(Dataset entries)
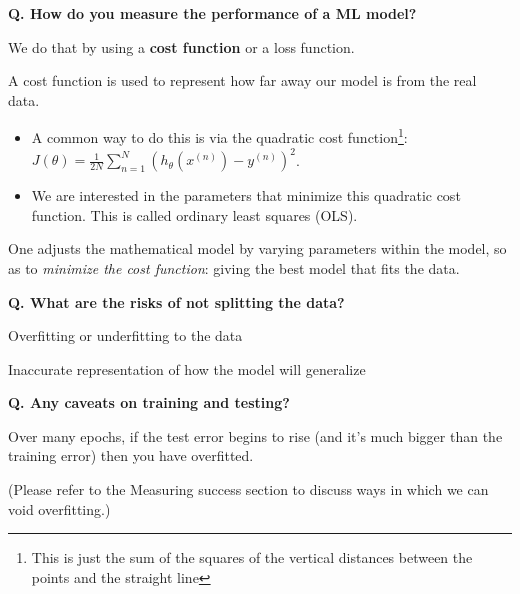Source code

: \begin{frame}[fragile]{\textbf{Q. How do you measure the performance of a ML model?}}
  \begin{wideitemize}
    \item We do that by using a \textbf{cost function} or a loss function.
    \item A cost function is used to represent how far away our model is from the real data.
    \begin{itemize}
      \item A common way to do this is via the quadratic cost function\footnote{This is
      just the sum of the squares of the vertical distances between the points and the straight line}:\vspace{.4em}
      $J(\theta) = \frac{1}{2N}\sum^{N}_{n=1}(h_{\theta}(x^{(n)}) - y^{(n)})^{2}$.\vspace{.4em}
      \item We are interested in the parameters that minimize this quadratic cost function.
      This is called ordinary least squares (OLS).
    \end{itemize}
    \item One adjusts the mathematical model by varying parameters within the model, so as
    to \textit{minimize the cost function}: giving the best model that fits the data.
  \end{wideitemize}
\end{frame}

\begin{frame}[fragile]{\textbf{Q. What are the risks of not splitting the data?}}
  \begin{wideitemize}
    \item Overfitting or underfitting to the data
    \item Inaccurate representation of how the model will generalize
  \end{wideitemize}
\end{frame}

\begin{frame}[fragile]{\textbf{Q. Any caveats on training and testing?}}
  \begin{wideitemize}
    \item Over many epochs, if the test error begins to rise (and it's much
    bigger than the training error) then you have overfitted.
    \item (Please refer to the Measuring success section to discuss ways in
    which we can void overfitting.)
  \end{wideitemize}
\end{frame}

### TASK OBJECTIVE
Copy nothing except the lines from the one with "which we can void overfitting.)" through the end of the records; keep each exactly as it appears, first and last included.

### SOLUTION TO THE PROBLEM
    which we can void overfitting.)
  \end{wideitemize}
\end{frame}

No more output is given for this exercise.